In the data below, locate each line with the word "label" and list it.

▸ Records from a data collection:

□ □ □ □ □

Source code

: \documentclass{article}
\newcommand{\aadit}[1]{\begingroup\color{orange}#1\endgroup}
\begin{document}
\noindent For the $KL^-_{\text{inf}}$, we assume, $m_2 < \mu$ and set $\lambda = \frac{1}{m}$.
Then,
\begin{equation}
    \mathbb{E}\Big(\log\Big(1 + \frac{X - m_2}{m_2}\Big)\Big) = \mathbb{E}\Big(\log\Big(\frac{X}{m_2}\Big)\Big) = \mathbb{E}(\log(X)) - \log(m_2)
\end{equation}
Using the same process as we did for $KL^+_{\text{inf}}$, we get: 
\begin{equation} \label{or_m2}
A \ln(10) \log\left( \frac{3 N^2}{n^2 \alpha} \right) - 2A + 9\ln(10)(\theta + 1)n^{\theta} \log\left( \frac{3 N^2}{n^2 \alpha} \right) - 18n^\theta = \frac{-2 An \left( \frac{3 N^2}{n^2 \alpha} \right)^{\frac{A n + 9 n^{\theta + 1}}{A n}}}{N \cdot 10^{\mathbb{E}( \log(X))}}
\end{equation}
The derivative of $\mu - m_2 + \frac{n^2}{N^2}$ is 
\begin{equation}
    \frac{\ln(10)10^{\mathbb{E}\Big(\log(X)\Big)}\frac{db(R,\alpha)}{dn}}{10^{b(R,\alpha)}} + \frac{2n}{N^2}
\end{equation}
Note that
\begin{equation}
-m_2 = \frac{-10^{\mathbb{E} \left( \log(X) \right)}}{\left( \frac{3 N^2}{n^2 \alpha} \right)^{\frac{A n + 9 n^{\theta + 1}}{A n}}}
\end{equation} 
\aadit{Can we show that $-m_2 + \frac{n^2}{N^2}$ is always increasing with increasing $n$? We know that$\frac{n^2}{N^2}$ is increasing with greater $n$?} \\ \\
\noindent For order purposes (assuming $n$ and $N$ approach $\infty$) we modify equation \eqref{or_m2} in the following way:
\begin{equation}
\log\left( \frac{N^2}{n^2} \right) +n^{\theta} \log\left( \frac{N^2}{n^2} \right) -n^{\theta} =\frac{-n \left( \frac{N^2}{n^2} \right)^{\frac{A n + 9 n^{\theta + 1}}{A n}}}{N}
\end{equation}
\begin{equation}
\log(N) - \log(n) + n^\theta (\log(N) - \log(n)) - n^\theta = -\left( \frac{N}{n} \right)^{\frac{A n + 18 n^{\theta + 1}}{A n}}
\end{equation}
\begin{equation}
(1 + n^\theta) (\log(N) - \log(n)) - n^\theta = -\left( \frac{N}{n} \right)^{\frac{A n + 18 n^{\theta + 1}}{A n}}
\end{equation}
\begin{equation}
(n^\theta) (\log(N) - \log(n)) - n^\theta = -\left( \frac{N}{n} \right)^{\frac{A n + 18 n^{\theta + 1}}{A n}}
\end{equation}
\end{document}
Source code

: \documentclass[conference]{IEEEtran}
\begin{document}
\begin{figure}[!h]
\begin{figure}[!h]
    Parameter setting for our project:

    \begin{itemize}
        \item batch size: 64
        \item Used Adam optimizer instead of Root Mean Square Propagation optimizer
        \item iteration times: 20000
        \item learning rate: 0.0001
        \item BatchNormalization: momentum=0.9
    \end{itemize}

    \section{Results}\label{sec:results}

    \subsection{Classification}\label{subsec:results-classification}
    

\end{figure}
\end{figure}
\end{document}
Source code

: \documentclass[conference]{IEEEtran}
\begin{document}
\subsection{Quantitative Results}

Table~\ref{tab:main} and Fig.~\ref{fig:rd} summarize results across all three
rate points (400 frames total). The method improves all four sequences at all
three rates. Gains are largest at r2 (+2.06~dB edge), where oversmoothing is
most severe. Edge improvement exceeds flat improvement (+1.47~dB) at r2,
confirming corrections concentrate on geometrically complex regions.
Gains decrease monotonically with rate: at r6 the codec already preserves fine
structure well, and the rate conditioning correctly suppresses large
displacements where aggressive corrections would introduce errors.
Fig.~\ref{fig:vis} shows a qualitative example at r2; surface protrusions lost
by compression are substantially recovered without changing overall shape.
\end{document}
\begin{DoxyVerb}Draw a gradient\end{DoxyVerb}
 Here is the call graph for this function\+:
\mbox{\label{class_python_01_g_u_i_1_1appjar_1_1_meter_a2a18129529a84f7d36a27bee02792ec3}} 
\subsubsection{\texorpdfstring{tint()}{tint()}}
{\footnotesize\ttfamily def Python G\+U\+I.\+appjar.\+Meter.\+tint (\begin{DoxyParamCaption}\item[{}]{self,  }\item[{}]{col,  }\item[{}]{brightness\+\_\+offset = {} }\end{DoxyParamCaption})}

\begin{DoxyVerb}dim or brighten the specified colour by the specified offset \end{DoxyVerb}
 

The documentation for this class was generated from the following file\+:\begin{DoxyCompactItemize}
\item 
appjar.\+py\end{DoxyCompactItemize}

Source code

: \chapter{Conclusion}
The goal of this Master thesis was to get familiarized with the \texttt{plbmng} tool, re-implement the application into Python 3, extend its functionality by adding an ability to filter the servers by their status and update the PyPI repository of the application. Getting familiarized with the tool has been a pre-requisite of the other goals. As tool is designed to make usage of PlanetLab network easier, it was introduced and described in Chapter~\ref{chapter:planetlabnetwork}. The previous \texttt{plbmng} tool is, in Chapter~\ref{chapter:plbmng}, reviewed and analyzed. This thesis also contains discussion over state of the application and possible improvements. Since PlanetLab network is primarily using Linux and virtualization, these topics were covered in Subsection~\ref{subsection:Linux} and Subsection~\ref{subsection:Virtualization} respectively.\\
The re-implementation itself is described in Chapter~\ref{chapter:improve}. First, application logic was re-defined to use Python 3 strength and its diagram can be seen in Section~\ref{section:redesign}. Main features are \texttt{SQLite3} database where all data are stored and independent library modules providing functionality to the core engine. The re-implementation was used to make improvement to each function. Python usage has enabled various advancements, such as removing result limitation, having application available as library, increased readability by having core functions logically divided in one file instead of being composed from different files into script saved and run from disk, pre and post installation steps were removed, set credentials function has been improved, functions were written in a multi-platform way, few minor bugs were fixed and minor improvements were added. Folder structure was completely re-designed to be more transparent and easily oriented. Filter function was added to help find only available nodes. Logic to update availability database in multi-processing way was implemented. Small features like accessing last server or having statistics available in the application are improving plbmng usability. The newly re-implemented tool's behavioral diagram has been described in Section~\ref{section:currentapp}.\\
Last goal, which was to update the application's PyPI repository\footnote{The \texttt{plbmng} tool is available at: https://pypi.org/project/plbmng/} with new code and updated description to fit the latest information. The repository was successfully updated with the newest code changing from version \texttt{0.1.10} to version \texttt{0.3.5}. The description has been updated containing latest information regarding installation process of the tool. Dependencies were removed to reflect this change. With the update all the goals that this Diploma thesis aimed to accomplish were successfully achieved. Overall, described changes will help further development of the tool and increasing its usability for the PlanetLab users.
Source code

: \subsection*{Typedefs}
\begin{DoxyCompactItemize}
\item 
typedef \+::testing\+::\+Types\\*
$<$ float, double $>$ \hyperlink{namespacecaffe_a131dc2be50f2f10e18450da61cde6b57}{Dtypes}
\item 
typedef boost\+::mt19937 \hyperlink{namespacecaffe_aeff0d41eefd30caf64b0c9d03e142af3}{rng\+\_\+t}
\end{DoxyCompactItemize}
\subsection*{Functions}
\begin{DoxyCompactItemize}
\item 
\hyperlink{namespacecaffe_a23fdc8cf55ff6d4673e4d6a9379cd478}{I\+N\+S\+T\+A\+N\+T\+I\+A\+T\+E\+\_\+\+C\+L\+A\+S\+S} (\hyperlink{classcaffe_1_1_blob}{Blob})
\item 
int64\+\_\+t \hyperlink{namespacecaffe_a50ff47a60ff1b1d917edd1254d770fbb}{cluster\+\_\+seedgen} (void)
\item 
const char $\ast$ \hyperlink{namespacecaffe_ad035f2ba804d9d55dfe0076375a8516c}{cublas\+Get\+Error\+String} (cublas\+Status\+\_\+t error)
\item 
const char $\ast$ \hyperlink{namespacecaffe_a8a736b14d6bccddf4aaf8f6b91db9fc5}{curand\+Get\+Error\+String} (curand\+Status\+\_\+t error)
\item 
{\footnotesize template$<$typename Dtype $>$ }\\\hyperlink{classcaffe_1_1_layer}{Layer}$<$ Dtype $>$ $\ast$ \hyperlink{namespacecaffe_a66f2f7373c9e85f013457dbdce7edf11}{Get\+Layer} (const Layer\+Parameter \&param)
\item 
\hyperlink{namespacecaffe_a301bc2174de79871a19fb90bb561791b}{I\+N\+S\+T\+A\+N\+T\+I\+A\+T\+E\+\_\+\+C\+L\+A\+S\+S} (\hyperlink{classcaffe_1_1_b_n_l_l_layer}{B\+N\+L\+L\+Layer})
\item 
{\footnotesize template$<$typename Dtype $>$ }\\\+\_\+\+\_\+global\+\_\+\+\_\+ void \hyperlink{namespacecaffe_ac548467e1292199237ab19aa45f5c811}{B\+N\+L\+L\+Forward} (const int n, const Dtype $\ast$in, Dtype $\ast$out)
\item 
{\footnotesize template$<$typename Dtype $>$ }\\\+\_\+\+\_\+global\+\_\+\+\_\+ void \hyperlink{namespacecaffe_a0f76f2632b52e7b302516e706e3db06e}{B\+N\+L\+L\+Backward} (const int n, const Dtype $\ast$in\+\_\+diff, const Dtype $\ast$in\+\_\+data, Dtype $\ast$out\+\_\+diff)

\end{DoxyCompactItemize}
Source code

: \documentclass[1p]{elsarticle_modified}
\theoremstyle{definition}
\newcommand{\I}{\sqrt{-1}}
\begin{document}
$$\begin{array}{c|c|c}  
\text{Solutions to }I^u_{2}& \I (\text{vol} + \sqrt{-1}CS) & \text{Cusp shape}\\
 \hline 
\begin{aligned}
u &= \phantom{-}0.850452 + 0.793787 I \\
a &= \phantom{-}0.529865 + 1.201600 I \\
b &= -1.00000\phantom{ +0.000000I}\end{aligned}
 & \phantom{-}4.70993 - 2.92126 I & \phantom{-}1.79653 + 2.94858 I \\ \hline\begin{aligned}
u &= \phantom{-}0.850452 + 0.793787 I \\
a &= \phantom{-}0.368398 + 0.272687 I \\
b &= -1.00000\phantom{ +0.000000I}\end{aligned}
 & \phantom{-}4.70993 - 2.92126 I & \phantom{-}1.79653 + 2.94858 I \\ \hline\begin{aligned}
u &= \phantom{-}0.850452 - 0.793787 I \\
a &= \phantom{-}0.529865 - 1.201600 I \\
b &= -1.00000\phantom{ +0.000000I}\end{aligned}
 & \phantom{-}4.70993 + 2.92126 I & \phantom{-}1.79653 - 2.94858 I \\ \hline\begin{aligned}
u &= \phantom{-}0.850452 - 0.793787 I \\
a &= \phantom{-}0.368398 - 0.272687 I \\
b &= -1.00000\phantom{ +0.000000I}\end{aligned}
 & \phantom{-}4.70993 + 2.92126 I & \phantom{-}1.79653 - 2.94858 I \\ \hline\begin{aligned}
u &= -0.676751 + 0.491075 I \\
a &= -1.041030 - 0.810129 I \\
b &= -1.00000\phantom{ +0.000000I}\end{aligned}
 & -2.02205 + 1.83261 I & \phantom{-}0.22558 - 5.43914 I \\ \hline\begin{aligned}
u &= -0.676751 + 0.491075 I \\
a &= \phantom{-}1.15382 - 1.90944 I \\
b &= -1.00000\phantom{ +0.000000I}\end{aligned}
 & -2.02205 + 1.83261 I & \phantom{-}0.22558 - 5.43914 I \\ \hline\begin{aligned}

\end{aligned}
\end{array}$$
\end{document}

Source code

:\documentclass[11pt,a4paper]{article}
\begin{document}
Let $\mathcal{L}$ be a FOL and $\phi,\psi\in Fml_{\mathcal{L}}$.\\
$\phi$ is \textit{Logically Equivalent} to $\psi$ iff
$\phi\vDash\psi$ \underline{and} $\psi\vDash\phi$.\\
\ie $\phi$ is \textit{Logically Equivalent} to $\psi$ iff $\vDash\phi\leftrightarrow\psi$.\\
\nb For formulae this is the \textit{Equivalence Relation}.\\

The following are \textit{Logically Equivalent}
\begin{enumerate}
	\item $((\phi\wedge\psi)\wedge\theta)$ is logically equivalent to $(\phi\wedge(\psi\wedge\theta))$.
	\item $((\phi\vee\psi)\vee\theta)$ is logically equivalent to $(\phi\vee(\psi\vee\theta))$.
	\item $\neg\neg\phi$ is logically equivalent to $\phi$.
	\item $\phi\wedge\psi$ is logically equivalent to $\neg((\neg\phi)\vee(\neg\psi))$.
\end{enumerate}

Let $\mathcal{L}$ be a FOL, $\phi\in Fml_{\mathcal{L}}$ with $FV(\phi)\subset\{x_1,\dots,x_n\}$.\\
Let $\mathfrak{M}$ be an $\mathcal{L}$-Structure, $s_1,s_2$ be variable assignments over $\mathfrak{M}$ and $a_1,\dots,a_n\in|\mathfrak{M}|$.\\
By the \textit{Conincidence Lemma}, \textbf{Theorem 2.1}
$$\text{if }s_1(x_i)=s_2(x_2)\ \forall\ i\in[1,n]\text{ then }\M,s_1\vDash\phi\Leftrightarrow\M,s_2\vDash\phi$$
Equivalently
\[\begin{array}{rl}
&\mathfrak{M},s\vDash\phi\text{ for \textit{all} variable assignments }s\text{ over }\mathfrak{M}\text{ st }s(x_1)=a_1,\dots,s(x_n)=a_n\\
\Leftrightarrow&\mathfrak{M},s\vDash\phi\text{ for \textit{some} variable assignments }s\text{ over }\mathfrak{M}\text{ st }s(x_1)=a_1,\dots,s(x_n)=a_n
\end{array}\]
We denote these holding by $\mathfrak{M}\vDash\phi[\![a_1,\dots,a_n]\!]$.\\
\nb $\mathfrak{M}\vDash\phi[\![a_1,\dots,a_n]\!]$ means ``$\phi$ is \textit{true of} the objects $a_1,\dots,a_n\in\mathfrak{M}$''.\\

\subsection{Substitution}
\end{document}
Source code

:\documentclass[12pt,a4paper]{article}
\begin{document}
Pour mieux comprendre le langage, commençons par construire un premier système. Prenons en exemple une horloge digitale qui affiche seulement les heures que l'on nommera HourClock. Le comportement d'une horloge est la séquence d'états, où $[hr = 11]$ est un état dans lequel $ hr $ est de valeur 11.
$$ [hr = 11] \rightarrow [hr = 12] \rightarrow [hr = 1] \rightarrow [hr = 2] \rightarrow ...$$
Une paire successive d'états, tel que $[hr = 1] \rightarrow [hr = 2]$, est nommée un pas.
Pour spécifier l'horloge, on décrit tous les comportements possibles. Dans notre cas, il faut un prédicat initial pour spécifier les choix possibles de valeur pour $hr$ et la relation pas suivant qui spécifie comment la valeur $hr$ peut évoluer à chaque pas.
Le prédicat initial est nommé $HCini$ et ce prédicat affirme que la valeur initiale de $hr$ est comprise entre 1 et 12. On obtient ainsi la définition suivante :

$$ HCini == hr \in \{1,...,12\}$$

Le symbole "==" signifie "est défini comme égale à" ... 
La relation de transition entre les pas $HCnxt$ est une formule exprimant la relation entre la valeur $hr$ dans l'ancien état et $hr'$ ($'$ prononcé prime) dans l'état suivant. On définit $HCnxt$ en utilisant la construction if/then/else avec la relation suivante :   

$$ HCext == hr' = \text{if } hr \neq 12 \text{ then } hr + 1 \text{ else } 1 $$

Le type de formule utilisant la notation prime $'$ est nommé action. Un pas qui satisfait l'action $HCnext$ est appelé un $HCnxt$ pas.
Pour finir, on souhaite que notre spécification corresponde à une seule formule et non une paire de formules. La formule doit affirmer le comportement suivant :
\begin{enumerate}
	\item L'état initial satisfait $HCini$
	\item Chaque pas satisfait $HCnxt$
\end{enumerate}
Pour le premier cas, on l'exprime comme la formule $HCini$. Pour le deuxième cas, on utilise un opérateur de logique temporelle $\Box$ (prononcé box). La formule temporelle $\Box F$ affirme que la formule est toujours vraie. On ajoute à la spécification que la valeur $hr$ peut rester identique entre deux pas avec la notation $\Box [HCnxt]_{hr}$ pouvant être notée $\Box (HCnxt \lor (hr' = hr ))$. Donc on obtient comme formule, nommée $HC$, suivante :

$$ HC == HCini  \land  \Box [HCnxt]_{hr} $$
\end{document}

□ □ □ □ □

▸ RESULT:
\begin{equation} \label{or_m2}
    \section{Results}\label{sec:results}
    \subsection{Classification}\label{subsec:results-classification}
\mbox{\label{class_python_01_g_u_i_1_1appjar_1_1_meter_a2a18129529a84f7d36a27bee02792ec3}} 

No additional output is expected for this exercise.